La Muerte desmontó emponchada en sombras y caminó con paso delicado hacia el carruaje. En torno a ella se arremolinaban como ríos de abejorros las almas en pena y zumbaban con lamentos que normalmente nadie, ni Ella misma escuchaba, pero que esa noche le abrían grietas en el corazón que nunca tuvo. Caminó lenta y terrible en aquella inmutable pátina hasta colocar su pie derecho sobre el estribo del coche. Dubinet miraba el camino acanalado que zigzagueaba el horizonte con las manos apoyadas en su bastón. Ella se le acercó hasta el aliento y todavía un poco más y le susurró apoyándole los labios en el oído:
Date prisa, Dubinet.
Luego se volvió para mirarlo a los ojos y aquellos abismos profundos e insolubles le regalaron una lágrima que rodó por sus mejillas hasta las manos del viejo que aprisionaban el bastón.
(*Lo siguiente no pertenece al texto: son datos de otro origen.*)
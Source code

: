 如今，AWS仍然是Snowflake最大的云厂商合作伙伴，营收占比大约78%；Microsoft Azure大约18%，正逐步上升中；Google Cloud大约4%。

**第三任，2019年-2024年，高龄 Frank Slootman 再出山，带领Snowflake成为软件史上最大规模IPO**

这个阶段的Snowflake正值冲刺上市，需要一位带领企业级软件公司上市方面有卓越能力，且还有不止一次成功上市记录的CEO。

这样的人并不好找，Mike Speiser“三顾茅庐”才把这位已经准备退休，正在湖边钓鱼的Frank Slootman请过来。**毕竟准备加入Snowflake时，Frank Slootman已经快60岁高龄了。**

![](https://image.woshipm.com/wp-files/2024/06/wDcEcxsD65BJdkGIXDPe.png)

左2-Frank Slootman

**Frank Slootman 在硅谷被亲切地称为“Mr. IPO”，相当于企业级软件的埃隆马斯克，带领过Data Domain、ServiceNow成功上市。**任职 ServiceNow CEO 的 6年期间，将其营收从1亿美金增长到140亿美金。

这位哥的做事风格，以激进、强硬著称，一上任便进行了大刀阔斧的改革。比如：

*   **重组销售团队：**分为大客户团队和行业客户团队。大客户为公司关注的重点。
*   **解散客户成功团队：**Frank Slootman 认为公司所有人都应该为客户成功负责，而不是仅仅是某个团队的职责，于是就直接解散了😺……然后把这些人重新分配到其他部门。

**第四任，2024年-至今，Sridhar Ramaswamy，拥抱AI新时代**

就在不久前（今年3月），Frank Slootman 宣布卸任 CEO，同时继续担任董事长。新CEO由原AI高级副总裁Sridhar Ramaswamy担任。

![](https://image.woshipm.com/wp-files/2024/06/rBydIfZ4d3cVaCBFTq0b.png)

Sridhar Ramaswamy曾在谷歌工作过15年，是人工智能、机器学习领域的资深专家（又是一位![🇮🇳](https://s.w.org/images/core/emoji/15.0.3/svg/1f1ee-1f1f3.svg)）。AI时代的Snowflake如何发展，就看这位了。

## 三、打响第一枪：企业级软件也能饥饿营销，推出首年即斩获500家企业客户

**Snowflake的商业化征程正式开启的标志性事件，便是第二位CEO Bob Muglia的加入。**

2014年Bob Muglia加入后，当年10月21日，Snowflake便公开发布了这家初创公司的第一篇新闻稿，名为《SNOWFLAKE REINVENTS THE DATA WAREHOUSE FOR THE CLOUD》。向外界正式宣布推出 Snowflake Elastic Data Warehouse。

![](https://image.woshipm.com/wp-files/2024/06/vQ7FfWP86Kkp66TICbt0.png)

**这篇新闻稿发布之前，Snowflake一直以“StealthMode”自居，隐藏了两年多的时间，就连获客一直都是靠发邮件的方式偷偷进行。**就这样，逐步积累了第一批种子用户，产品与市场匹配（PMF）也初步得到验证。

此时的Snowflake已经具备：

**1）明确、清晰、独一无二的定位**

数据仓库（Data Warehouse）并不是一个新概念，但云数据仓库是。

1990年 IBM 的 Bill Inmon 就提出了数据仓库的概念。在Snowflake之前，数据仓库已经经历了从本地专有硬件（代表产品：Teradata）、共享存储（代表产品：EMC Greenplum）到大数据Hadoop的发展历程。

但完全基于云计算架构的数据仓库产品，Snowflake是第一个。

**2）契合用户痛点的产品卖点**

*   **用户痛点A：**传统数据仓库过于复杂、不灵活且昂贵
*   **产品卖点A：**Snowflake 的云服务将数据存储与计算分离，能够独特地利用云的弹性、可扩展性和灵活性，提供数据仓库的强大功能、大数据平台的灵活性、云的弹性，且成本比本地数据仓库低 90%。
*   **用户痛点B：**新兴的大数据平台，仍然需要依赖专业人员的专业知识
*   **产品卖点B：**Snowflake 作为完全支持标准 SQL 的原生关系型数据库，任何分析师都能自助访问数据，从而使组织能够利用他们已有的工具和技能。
En aquel universo quieto solo una lágrima desafiaba el designio de poderes remotos y caía libre hasta estallar sobre la piel.
Ya no hubo más. La Muerte se retiró veloz hacia su corcel y ya sobre él lo fustigó. Entonces todo recuperó su desplazamiento: la brisa, las hojas, los pájaros, la tierra misma en el perpetuo girar sobre su eje. Dubinet observó la lágrima en el dorso de su mano, escuchó el batir de las alas del búho y a diferencia de Oliverio la noche del 14 de mayo, desentrañó los signos que La Muerte, cabalgando adelante, le había obsequiado.
- ¡A galope! -exclamó presa de un ímpetu excepcional.